Les raids de Trump et la puanteur du fascisme

13-07-2019 wsws.org 7 min #159089

Par Eric London
13 juillet 2019

Samedi soir, les sans-papiers de toute l'Amérique diront bonne nuit à leurs conjoints, parents et enfants, craignant que ce soit la dernière fois qu'ils pourront le faire. Dès dimanche, l'Administration de Trump prévoit de lancer les plus grands raids anti-immigrés de l'histoire des États-Unis, ciblant 2000 familles à arrêter et à expulser dans 10 des villes les plus peuplées du pays.

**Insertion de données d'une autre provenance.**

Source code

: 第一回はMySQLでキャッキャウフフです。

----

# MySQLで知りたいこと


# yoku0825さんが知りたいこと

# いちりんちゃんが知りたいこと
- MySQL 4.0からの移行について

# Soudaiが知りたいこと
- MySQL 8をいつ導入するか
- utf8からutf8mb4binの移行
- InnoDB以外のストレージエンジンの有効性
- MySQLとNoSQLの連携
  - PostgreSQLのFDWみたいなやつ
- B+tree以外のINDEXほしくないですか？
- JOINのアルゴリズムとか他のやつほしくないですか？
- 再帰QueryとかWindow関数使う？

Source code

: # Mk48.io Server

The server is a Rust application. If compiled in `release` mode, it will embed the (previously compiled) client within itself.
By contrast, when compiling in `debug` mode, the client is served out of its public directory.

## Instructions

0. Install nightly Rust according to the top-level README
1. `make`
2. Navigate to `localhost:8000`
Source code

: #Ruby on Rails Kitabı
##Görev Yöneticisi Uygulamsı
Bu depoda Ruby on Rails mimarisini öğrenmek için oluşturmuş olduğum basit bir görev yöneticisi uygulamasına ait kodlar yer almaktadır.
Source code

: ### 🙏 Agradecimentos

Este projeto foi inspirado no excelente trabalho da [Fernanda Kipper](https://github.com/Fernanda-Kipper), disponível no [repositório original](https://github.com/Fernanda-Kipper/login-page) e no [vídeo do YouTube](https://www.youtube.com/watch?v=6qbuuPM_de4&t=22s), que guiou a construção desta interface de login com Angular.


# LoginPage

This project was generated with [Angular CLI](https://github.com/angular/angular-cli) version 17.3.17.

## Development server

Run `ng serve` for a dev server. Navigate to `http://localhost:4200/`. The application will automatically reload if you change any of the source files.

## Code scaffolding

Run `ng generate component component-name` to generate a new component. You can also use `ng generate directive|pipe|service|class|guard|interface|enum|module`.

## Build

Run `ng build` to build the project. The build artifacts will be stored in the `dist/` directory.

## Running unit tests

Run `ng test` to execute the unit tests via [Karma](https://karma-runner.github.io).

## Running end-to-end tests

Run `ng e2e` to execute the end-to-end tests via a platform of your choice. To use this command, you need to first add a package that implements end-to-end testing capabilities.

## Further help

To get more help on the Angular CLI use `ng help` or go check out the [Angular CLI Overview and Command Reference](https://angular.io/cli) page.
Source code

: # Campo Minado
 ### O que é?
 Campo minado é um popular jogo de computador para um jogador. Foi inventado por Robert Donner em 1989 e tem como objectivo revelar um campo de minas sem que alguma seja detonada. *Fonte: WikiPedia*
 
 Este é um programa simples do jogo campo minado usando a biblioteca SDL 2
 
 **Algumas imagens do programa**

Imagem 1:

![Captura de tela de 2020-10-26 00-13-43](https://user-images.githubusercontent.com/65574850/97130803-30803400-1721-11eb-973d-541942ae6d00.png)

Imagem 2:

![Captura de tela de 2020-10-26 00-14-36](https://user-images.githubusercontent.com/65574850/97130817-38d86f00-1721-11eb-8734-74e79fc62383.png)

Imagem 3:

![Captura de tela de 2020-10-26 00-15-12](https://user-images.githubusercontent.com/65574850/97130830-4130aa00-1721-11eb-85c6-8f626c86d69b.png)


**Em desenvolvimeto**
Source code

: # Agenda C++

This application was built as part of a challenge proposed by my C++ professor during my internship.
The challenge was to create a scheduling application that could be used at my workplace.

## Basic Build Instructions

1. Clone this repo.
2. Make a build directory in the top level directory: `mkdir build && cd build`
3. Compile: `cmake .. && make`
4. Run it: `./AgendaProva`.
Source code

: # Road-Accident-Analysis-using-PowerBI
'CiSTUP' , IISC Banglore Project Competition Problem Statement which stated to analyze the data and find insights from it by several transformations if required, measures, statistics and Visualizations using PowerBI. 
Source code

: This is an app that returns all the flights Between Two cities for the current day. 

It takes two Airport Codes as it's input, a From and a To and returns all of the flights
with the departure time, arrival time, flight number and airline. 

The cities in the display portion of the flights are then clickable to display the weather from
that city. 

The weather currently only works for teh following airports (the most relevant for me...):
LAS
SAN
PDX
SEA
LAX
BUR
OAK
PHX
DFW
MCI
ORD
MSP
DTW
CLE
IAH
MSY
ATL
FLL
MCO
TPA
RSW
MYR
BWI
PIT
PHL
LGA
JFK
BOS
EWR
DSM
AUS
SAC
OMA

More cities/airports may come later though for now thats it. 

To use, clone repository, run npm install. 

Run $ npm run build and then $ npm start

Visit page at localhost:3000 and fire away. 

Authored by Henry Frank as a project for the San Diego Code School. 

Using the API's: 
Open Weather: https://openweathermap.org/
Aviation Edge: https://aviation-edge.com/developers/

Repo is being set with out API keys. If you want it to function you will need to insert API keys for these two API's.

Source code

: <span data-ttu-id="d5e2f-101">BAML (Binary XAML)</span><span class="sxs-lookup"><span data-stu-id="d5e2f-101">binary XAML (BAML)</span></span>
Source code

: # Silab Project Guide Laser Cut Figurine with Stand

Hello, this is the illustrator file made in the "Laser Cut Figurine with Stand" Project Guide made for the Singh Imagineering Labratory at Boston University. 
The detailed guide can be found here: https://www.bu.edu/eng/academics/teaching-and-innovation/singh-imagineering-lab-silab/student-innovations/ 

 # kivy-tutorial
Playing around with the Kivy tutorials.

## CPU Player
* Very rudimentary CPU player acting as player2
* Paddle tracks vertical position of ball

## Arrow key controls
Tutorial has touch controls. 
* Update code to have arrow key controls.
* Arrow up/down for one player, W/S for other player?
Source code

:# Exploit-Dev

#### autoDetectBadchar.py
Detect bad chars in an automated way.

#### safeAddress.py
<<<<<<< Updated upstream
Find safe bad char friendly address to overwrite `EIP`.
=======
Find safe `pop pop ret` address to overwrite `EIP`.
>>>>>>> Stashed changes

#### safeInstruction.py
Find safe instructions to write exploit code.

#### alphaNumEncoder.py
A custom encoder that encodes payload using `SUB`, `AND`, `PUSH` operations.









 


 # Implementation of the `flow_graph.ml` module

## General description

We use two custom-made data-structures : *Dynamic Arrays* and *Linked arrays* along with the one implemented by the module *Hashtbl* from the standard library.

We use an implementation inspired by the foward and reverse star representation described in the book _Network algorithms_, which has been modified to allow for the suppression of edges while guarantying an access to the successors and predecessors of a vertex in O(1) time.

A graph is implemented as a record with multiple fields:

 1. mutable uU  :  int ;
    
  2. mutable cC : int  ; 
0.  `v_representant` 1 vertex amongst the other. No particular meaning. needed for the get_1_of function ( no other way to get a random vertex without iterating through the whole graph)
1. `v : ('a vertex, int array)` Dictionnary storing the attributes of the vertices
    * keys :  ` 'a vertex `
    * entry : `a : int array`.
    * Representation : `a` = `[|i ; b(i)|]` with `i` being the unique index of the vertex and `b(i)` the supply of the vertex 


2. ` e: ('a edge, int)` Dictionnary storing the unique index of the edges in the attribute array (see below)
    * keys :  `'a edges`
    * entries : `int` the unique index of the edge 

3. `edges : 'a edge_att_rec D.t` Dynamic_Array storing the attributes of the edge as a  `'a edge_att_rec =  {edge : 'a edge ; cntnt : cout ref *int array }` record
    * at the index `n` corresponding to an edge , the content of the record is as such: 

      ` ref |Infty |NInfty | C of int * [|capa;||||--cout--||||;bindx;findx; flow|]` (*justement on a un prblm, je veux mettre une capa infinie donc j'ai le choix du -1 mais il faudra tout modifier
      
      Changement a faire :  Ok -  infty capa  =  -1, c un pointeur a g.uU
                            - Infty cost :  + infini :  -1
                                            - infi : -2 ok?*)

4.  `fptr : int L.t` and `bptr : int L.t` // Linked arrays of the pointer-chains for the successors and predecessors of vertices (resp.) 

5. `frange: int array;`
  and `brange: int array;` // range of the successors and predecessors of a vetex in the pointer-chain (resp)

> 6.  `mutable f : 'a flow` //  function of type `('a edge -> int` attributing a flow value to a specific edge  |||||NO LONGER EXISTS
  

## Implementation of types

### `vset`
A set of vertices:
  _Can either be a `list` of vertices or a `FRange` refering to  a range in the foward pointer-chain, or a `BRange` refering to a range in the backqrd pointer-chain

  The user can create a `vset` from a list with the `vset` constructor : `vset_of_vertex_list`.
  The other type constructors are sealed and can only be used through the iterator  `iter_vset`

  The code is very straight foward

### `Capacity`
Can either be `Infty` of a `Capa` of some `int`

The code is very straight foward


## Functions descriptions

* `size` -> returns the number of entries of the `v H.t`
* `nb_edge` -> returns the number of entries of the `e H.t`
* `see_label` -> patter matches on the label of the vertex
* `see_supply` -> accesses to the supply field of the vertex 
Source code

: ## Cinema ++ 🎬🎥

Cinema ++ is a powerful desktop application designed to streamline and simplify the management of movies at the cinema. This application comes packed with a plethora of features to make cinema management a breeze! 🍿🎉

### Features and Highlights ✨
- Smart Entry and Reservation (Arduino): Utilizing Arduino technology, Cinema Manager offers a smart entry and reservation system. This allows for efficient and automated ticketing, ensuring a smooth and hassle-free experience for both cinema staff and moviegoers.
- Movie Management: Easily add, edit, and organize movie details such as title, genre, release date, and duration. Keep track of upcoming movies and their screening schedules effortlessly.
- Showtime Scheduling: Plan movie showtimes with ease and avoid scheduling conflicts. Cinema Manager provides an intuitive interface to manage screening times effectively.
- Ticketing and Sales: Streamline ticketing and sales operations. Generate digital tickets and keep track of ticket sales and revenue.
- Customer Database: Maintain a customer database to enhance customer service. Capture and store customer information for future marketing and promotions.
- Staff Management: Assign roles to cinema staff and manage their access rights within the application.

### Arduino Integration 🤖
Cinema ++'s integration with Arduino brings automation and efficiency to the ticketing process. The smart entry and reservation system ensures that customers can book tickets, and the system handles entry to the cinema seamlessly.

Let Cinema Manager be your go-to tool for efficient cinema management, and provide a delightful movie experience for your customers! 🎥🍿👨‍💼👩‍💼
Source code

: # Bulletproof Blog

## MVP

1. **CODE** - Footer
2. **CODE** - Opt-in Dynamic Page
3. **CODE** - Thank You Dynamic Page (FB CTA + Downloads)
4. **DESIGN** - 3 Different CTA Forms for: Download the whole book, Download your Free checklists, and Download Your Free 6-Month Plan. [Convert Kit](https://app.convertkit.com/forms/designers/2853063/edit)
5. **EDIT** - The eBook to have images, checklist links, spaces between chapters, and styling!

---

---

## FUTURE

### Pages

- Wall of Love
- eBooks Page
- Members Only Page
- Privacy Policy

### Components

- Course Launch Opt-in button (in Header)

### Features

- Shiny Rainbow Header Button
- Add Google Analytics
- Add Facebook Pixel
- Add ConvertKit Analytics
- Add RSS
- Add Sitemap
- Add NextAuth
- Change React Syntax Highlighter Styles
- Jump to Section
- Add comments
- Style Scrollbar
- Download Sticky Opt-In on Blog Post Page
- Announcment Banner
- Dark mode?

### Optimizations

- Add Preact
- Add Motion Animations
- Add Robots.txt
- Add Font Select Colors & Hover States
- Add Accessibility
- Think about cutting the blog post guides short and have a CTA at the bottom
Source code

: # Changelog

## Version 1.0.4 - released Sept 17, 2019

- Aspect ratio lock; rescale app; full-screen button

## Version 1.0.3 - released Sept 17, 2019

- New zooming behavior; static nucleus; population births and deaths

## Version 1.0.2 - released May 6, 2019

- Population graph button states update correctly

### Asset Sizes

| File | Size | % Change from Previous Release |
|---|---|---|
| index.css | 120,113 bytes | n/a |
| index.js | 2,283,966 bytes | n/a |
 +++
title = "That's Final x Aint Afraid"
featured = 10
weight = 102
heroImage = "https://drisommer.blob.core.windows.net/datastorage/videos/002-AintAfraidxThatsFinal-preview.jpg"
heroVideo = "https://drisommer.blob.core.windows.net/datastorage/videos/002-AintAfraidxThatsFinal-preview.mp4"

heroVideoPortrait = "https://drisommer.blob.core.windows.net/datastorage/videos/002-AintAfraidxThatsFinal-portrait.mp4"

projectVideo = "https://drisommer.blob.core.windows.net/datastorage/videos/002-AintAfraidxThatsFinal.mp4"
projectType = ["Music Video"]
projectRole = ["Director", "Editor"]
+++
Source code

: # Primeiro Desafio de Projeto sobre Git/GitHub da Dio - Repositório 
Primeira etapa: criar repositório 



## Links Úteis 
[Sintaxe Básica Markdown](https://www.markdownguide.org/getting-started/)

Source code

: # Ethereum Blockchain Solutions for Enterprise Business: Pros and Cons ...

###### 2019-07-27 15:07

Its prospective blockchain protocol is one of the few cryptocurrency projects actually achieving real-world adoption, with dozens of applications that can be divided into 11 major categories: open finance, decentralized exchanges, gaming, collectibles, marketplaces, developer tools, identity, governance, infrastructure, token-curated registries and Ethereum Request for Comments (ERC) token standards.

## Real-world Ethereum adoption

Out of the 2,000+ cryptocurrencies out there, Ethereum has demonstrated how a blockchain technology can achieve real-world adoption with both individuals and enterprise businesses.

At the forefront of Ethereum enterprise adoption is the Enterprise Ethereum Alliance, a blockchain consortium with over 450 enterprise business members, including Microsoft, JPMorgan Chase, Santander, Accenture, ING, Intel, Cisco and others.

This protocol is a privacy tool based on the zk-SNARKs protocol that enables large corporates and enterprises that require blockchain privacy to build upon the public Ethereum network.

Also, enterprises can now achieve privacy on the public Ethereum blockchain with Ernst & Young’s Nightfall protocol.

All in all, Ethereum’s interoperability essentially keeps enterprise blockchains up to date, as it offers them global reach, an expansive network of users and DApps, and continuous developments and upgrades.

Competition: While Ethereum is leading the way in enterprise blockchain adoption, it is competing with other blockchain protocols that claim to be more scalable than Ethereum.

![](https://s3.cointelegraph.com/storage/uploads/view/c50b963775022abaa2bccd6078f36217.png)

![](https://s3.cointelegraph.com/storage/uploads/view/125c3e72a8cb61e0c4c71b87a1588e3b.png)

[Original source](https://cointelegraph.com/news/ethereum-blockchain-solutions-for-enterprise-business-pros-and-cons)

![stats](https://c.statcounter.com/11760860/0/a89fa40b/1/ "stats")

Pour la première fois depuis un siècle, le gouvernement américain mènera une opération de type militaire contre son propre peuple à l'échelle nationale. Des scènes qui rappellent l'Allemagne de 1938 ou le Chili de 1973 se dérouleront dans les rues des villes ciblées: Los Angeles, Chicago, New York, Houston, Baltimore, Miami, Denver, San Francisco, Atlanta, et New Orleans.

Des milliers de policiers armés, soutenus par des véhicules blindés, des drones et des hélicoptères, se précipiteront dans les quartiers populaires, défonçant les portes et arrachant les gens à leurs maisons et aux rues.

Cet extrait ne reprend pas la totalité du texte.